:: Exercise brief ::
Check each line of the entries below for the word "specified", and copy out the ones that have it.

################

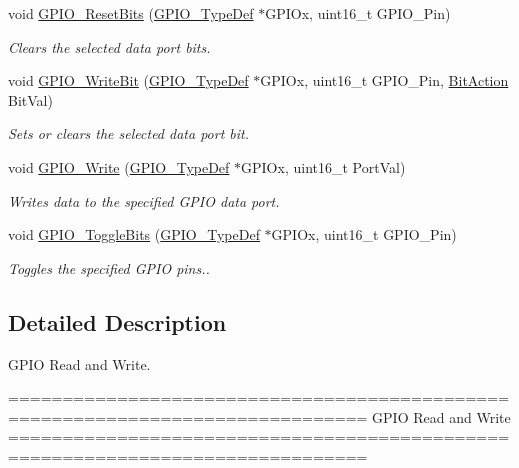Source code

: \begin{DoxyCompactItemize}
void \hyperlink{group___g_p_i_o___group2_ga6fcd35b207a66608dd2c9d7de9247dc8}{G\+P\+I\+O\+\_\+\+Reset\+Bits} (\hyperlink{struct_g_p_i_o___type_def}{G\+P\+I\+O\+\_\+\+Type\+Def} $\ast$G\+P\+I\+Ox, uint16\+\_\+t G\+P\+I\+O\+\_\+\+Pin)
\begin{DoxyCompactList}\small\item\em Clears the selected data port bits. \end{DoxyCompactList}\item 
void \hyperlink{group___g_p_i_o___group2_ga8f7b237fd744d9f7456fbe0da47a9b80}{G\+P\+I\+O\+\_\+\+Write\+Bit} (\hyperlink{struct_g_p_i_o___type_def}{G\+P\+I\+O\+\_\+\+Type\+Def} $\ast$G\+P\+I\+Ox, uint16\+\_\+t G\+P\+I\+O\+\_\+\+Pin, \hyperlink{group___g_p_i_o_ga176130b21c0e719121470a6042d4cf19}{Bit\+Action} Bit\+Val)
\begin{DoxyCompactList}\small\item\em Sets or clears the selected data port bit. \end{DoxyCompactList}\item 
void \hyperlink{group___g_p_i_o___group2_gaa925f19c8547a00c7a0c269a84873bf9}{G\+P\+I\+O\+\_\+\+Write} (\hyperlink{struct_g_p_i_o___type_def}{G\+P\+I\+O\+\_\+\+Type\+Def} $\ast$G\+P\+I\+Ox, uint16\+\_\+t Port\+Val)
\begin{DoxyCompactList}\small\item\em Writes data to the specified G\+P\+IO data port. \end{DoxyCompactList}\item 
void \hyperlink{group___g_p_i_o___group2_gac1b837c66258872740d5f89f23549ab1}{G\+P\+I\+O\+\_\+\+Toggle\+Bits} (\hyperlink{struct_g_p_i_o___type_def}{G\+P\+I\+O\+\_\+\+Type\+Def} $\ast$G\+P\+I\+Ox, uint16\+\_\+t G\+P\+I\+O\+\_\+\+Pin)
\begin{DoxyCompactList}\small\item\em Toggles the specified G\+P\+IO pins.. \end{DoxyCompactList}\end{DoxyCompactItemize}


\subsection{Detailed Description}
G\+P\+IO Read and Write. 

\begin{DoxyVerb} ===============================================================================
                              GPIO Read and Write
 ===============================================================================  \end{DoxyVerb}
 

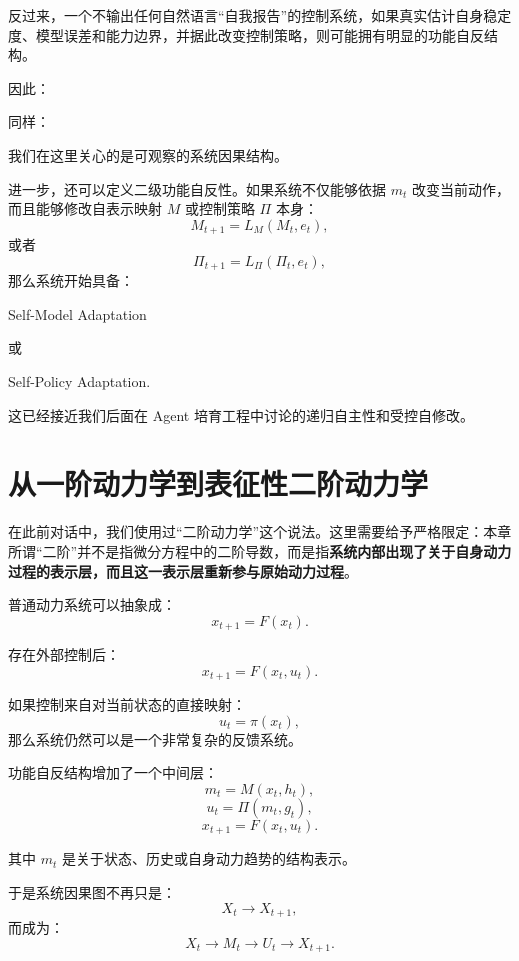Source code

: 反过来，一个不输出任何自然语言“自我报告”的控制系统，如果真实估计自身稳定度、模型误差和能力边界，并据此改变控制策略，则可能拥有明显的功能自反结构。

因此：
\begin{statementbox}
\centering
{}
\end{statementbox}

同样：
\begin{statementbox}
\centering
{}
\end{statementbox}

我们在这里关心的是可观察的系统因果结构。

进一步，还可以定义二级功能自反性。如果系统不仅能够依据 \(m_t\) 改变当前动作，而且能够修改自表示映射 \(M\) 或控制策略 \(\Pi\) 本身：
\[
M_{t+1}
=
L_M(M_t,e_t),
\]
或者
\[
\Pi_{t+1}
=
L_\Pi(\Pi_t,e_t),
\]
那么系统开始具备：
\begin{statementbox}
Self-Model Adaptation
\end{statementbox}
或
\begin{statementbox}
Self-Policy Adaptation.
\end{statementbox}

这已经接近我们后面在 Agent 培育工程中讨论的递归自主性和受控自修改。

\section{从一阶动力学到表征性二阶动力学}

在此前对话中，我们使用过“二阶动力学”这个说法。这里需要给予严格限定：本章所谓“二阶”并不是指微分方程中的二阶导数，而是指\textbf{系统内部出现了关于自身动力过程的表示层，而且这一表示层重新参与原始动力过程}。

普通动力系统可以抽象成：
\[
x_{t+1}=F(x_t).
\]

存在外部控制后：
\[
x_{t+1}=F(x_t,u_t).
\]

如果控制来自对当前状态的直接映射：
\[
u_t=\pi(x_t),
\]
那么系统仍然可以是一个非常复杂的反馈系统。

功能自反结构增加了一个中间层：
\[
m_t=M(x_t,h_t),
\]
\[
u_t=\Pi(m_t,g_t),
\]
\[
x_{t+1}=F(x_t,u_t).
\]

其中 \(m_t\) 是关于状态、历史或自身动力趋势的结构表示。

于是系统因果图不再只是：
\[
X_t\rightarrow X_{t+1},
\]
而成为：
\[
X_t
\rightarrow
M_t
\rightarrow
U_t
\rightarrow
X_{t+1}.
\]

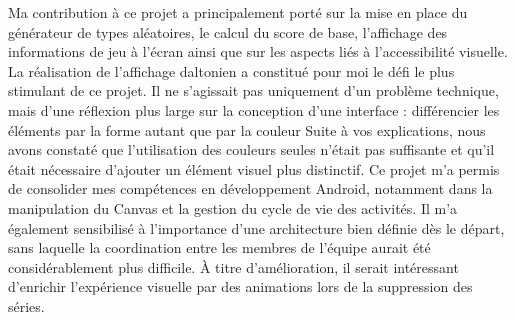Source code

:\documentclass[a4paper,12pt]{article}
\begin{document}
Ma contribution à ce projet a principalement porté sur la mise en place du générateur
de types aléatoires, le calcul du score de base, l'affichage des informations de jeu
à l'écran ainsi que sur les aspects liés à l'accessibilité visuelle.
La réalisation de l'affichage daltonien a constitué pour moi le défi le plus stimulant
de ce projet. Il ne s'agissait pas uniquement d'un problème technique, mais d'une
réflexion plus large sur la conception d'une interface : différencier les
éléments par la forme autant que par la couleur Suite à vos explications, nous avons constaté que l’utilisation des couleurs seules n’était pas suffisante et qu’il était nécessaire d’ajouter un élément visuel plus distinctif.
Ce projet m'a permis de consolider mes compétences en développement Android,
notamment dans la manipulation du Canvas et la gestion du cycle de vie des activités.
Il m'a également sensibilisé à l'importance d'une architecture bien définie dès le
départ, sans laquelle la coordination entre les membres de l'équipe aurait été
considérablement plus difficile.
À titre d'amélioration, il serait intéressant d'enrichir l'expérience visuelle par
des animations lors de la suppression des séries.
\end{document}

################

:: Answer box ::
\begin{DoxyCompactList}\small\item\em Writes data to the specified G\+P\+IO data port. \end{DoxyCompactList}\item 
\begin{DoxyCompactList}\small\item\em Toggles the specified G\+P\+IO pins.. \end{DoxyCompactList}\end{DoxyCompactItemize}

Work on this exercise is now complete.